### Data for analysis
■ ■ ■

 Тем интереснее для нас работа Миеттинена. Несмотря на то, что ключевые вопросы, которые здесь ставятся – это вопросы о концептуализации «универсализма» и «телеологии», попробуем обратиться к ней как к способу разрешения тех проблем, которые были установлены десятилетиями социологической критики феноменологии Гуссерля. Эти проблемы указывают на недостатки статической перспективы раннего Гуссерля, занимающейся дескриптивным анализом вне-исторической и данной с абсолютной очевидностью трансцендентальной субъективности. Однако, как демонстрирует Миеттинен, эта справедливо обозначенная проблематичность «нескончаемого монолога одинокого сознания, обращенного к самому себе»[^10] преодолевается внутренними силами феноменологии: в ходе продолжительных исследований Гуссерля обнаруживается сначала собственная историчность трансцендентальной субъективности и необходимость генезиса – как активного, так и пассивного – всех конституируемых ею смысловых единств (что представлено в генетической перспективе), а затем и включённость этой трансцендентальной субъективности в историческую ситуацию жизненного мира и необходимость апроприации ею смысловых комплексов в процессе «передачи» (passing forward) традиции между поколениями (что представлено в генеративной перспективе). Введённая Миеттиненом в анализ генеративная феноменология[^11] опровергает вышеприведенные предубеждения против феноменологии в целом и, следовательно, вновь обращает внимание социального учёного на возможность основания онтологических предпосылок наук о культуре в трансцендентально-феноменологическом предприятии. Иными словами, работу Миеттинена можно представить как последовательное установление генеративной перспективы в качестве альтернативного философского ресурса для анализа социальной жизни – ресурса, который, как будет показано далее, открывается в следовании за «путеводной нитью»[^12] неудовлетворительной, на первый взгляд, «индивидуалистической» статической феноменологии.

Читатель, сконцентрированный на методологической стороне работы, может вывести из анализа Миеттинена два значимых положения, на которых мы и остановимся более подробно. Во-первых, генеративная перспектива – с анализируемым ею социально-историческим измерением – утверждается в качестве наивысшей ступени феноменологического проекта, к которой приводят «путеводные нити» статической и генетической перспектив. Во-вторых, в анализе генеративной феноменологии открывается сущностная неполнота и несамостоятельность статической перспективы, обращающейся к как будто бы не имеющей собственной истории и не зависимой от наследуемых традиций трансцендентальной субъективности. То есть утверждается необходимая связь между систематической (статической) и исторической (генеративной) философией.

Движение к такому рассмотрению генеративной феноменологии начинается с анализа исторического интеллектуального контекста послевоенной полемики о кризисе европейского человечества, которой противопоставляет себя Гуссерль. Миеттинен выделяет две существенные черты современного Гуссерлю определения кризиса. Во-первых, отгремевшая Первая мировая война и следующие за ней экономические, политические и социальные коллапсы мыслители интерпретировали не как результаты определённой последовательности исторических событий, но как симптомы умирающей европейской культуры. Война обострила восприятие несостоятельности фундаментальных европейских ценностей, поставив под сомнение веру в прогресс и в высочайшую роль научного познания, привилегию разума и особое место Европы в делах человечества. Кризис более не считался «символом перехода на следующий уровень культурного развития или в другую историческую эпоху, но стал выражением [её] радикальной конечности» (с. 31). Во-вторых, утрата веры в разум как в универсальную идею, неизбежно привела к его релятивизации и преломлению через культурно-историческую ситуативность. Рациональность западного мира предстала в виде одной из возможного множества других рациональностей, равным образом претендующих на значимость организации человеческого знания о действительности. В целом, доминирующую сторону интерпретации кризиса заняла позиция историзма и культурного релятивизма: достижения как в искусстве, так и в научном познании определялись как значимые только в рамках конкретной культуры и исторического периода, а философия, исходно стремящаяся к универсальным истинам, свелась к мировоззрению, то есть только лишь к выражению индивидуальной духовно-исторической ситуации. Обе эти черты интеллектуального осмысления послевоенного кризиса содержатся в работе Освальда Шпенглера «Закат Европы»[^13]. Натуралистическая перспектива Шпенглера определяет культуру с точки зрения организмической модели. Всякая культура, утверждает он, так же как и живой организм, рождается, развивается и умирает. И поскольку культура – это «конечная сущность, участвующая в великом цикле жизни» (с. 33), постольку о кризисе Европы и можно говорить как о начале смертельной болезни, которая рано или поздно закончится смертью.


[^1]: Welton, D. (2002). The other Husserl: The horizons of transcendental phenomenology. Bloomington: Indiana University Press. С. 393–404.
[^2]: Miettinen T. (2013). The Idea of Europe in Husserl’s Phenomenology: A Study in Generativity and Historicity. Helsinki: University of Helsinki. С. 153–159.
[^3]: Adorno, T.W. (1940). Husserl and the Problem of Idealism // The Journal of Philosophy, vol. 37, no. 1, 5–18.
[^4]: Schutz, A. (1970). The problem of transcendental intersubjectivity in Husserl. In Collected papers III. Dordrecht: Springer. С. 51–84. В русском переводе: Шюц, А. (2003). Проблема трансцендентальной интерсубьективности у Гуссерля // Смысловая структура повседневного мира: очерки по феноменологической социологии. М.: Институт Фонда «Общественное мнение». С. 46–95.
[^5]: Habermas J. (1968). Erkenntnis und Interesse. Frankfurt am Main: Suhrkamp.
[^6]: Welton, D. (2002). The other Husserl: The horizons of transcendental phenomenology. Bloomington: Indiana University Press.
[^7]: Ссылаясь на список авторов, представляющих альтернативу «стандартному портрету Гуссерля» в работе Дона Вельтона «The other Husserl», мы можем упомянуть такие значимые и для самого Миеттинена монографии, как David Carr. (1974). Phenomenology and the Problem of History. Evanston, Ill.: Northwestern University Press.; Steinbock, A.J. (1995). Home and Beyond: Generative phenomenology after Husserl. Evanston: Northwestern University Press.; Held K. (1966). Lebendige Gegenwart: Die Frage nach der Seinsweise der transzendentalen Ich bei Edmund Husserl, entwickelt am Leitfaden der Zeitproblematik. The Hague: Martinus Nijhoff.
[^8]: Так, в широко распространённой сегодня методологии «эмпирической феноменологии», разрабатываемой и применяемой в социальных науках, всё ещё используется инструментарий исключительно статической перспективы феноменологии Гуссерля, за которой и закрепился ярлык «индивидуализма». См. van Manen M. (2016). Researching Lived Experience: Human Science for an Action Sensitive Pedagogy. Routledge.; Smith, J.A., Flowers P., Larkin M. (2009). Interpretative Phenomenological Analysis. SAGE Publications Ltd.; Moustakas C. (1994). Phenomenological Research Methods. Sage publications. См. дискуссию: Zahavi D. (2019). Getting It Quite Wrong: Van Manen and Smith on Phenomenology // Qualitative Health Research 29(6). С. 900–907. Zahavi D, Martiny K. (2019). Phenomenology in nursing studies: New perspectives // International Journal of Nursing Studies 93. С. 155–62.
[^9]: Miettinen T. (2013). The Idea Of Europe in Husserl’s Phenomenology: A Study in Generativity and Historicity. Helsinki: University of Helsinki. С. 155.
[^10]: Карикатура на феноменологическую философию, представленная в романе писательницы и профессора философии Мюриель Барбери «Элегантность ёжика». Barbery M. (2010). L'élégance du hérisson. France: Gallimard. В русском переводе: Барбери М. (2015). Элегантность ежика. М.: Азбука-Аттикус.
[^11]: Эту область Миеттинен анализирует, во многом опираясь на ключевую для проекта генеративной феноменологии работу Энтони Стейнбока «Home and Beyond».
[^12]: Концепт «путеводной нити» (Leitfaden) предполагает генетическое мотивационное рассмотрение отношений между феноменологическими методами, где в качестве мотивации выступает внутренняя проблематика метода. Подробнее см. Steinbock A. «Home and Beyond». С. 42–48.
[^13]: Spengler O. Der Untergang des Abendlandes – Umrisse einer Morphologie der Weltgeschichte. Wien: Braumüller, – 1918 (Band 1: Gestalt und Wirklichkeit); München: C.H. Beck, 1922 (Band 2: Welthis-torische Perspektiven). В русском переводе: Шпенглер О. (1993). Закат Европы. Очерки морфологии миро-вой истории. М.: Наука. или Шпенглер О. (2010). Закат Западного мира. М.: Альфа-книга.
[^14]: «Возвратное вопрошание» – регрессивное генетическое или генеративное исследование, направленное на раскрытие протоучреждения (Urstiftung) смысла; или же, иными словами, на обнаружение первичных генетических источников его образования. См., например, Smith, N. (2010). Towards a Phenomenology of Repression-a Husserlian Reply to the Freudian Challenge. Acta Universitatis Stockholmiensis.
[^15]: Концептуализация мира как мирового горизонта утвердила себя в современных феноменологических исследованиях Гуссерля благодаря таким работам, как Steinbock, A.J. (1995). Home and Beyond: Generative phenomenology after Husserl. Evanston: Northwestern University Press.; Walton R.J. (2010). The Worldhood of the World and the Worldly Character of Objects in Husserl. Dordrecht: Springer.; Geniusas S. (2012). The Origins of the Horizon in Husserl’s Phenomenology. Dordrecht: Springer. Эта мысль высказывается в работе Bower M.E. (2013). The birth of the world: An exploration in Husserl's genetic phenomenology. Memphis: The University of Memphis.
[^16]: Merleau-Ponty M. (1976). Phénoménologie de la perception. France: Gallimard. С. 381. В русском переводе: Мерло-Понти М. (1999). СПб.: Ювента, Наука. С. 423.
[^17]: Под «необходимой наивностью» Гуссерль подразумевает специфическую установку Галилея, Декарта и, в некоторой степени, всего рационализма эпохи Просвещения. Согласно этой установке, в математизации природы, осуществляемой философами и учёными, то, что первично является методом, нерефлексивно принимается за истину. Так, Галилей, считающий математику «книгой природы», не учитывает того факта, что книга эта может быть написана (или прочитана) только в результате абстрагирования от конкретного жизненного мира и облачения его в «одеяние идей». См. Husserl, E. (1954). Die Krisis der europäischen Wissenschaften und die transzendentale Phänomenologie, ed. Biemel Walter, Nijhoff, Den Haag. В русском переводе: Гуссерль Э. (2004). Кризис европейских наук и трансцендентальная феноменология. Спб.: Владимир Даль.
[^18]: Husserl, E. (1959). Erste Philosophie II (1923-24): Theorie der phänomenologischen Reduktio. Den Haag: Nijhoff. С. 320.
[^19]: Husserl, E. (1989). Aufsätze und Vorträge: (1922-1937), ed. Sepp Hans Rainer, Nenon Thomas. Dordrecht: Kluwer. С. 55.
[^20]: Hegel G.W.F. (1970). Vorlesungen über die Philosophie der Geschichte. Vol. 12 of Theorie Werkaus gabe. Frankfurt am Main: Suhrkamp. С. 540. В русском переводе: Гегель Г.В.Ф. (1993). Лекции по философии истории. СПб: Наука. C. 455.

■ ■ ■

### Required action
Check every line of the records above for the string "Helsinki". Copy those that hold it.

### Expected output
[^2]: Miettinen T. (2013). The Idea of Europe in Husserl’s Phenomenology: A Study in Generativity and Historicity. Helsinki: University of Helsinki. С. 153–159.
[^9]: Miettinen T. (2013). The Idea Of Europe in Husserl’s Phenomenology: A Study in Generativity and Historicity. Helsinki: University of Helsinki. С. 155.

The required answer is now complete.